Trzeba zwrócić uwagę jak kształtuje się euro wobec funta. To miernik braku perspektyw - zauważył Wołos.
Dane makro nie bez znaczenia
Wołos zapytany o kurs złotego w przypadku obniżenia ratingu dla Polski i zwiększenia długu publicznego odpowiedział, że takie wydarzenie z pewnością, byłoby szokiem dla rynku z uwagi na dotychczasowe dobre prognozy. Złotówka może zostać osłabiona, ale rynek taki scenariusz uwzględnia i złotemu nie grozi przekroczenie poziomu 4,40zł.
W trakcie czatu nie zabrakło pytań o naszą gospodarkę w kontekście wychodzenia z kryzysu: Stara Unia ostro dofinansowała swoje gospodarki, my nie. Obawiam się, że tempo wychodzenia z kryzysu dofinansowanych gospodarek będzie dynamiczniej rosnąć, niż u nas. - W krótkim czasie ta pomoc oznacza wyjście z recesji. W dłuższym okresie trzeba pamiętać, że tę pomoc, dług, trzeba będzie spłacić. To pociąga za sobą mniejszą dynamikę rozwoju gospodarczego - odpowiedział Wołos
Czekaj na korektę
Przed nami burzliwy rok na giełdach. WIG20 będzie w przedziale 2000-2800 pkt. By zainwestować w fundusze większą część majątku, należy poczekać na korektę tych "dołków". - Z pewnością należy zróżnicować inwestycje, unikajmy funduszy agresywnych, stopniowo inwestujmy w fundusze mieszane z przewagą obligacji, nie akcji - ostrzegał analityk TMS.
W najbliższym czasie Wołos prognozuje wzrost, po dwóch miesiącach powinno jednak dojść do korekty spadkowej.
W tym roku będzie sporo okazji inwestycyjnych (np. prywatyzacja spółek PZU, Polkomtel). Małe i średnie spółki będą wchodzić na rynek pierwotny. Czekałbym na takie właśnie okazje.
Umacniający się złoty może obniżyć natomiast rentowność zakupu akcji spółek zagranicznych. Kupując takie akcje należy zabezpieczać ryzyko walutowe.
Unikaj gorączki złota
- Złoto jest na bardzo wysokim poziomie, na zdecydowane inwestowanie jest za późno.

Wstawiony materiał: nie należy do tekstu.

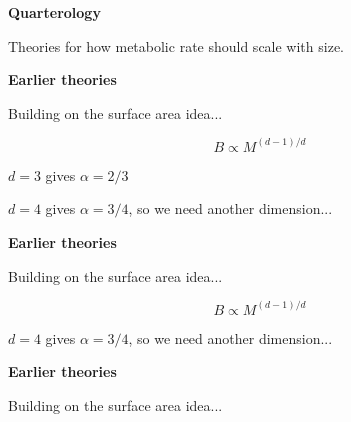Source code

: {%



  \textbf{Quarterology}

Theories for how metabolic rate should scale with size.


  \textbf{Earlier theories}

Building on the surface area idea...


$$B \propto M^{(d-1)/d}$$

\inv

$d=3$ gives $\alpha = 2/3$

$d=4$ gives $\alpha = 3/4$, so we need another dimension...

\vis


  \textbf{Earlier theories}

Building on the surface area idea...


$$B \propto M^{(d-1)/d}$$


\inv

$d=4$ gives $\alpha = 3/4$, so we need another dimension...

\vis


  \textbf{Earlier theories}

Building on the surface area idea...

}
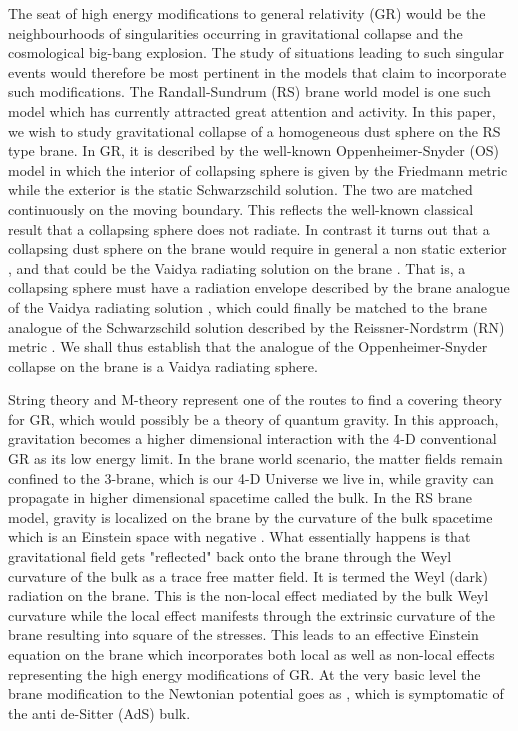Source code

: \documentclass[a4paper,twocolumn,showpacs,preprintnumbers,amsmath,amssymb]{revtex4}
\begin{document}
The seat of high energy modifications to general relativity (GR) would be
the neighbourhoods of singularities occurring in gravitational collapse and
the cosmological big-bang explosion. The study of situations leading to such
singular events would therefore be most pertinent in the models that claim
to incorporate such modifications. The Randall-Sundrum (RS) brane world 
model \cite{r1} is one such model which has currently attracted great 
attention and 
activity. In this paper, we wish to study
gravitational collapse of a homogeneous dust sphere on the RS type brane. 
In GR, it is described by the well-known
Oppenheimer-Snyder (OS) model \cite{n1} in which the interior of 
collapsing sphere
is given by the Friedmann metric while the exterior is the static 
Schwarzschild solution. The two are matched continuously on the moving
boundary. This reflects the well-known classical result that a 
collapsing sphere does not radiate. In contrast it turns out that a 
collapsing dust sphere on the brane would require in general a non static 
exterior \cite{r}, and that could be the Vaidya radiating solution on the 
brane \cite{n2}.
That is, a collapsing sphere must have a radiation envelope 
described by the brane analogue of the Vaidya radiating solution \cite{n2}, 
which could finally be matched to the brane analogue of the Schwarzschild 
solution described by the Reissner-Nordstr\coordHE{}m (RN) metric 
\cite{r6}. We shall thus establish that the analogue of the 
Oppenheimer-Snyder collapse on the brane is a Vaidya radiating sphere. 


String theory and M-theory represent one of the routes to find a
covering theory for GR, which would possibly be a theory of quantum gravity.
In this approach, gravitation becomes a higher
dimensional interaction with the 4-D conventional GR as its low energy
limit. In the brane world scenario, the matter fields remain confined to the
3-brane, which is our 4-D Universe we live in, while gravity can propagate
in higher dimensional spacetime called the bulk. In the RS brane model,
gravity is localized on the brane by the curvature of
the bulk spacetime which is an Einstein space with negative \myHighlight{$\Lambda$}\coordHE{}.
What essentially happens is that gravitational field gets "reflected" back
onto the brane through the Weyl curvature of the bulk as a trace free matter
field. It is termed the Weyl (dark) radiation on the brane. This is the
non-local effect mediated by the bulk Weyl
curvature while the local effect manifests through the extrinsic curvature
of the brane resulting into square of the stresses.
This leads to an effective Einstein 
equation on the brane \cite{r2} which
incorporates both local as well as non-local effects representing the high
energy modifications of GR. At the very basic level the brane modification to 
the Newtonian potential goes as \coordHE{}, which is symptomatic of the anti 
de-Sitter (AdS\coordHE{}) bulk.
\end{document}
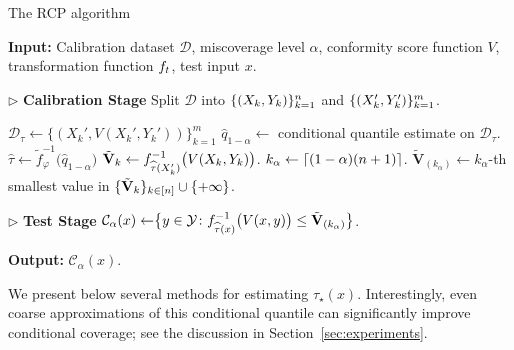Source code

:   \begin{algorithm}[t!] 
    \caption{The RCP algorithm}
    \label{algo:rcp}
    \begin{algorithmic}[]
      \State \textbf{Input:}
      Calibration dataset $\mathcal{D}$, miscoverage level $\alpha$, conformity score function $V$, transformation function $f_{t}$, test input $x$.

      \State $\triangleright$ \textbf{Calibration Stage}
      \State Split $\mathcal{D}$ into $\{(X_{k}, Y_{k})\}_{k = 1}^n$ and $\{(X_{k}', Y_{k}')\}_{k = 1}^m$.

      \State $\mathcal{D}_{\tau} \gets \{ (X_k', V(X_k', Y_k')) \}_{k = 1}^m$
      \State $\widehat{q}_{1 - \alpha} \gets$ conditional quantile estimate on $\mathcal{D}_{\tau}$.
      \State $\widehat{\tau} \gets \tilde{f}_\varphi^{-1} \bigl(\widehat{q}_{1 - \alpha}\bigr)$
        \State $\tilde{\mathbf{V}}_{k} \gets f_{\widehat{\tau}(X'_{k})}^{-1} \bigl(V(X_{k}, Y_{k})\bigr)$.
      \EndFor
      \State $k_{\alpha} \gets \lceil (1 - \alpha) (n + 1) \rceil$.
      \State $\tilde{\mathbf{V}}_{(k_{\alpha})} \gets k_{\alpha}$-th smallest value in $\{\tilde{\mathbf{V}}_{k}\}_{k \in [n]} \cup \{+\infty\}$.

      \State $\triangleright$ \textbf{Test Stage}
      \State \quad $\mathcal{C}_{\alpha}(x) \gets \bigr\{y \in \mathcal{Y}\colon f_{\widehat{\tau}(x)}^{-1} \bigl(V(x, y)\bigr) \leq \tilde{\mathbf{V}}_{(k_{\alpha})}\bigl\}$.

      \State \textbf{Output:} $\mathcal{C}_{\alpha}(x)$.
    \end{algorithmic}
  \label{algo:RCP}
  \end{algorithm}

  We present below several methods for estimating $\tau_\star(x)$. Interestingly, even coarse approximations of this conditional quantile can significantly improve conditional coverage; see the discussion in Section~\ref{sec:experiments}.

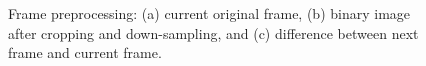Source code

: \documentclass[a4paper, 11pt]{article}
\begin{document}
 \begin{figure}[!htb]
  \begin{center}
    \caption{Frame preprocessing: (a) current original frame, (b) binary image after cropping and down-sampling, and (c) difference between next frame and current frame.}
    \label{fig:Preprocessing}
  \end{center}
\end{figure}
\end{document}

Cena uncji spadnie do 980 dolarów i wówczas dopiero pokusiłbym się na takie inwestycje.
Jeżeli chodzi o inwestycje w srebro, musimy pamiętać o korelacji wartości ze złotem. Ich ceny chodzą równolegle. W ostatnim czasie cena złota zyskała na wartości kilkadziesiąt procent, więc podobnie jak ze złotem cena powinna spaść. Srebro nie jest jednak tak popularne jak złoto pod względem inwestycji finansowych - zauważył Wołos
Energia będzie drożeć
W tym roku wzrost gospodarczy na świecie znacznie przyspieszy, wzrośnie więc popyt na surowce energetyczne, głównie ropę naftową i gaz ziemny. Cena baryłki ropy może osiągnąć poziom 100 dolarów. Tak wysokie ceny powinny spowodować wzrost cen surowców rolnych wykorzystywanych jako substytuty lub dodatki paliw.

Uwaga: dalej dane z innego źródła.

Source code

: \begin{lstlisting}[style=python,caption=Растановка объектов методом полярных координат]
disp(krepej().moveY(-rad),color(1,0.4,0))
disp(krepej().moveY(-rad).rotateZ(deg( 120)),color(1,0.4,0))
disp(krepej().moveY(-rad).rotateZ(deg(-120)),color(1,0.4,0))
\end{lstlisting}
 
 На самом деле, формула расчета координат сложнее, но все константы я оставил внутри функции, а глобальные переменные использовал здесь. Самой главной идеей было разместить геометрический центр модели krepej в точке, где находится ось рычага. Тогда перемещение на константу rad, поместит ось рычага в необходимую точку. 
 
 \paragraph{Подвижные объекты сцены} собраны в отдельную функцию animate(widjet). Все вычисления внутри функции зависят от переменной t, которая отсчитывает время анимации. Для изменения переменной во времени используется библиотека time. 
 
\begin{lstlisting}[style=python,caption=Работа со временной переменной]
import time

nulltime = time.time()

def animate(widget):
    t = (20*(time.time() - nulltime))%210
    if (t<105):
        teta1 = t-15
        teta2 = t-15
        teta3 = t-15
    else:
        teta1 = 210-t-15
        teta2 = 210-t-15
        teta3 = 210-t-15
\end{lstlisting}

Na które obligacje postawić?
- W tym roku potrzeby pożyczkowe państwa będą bardzo wysokie. W drugiej połowie roku rentowność obligacji zacznie rosnąć. Radziłbym inwestować krótko lub średnioterminowo.
- Ceny obligacji amerykańskich są abstrakcyjnie wysokie. Ogromne potrzeby USA i oczekiwanie na podwyżki stóp procentowych każą oczekiwać, że ceny obligacji będą spadać. Tego spodziewamy się w najbliższym czasie.
Wołos radzi unikać inwestycji w obligacje USA.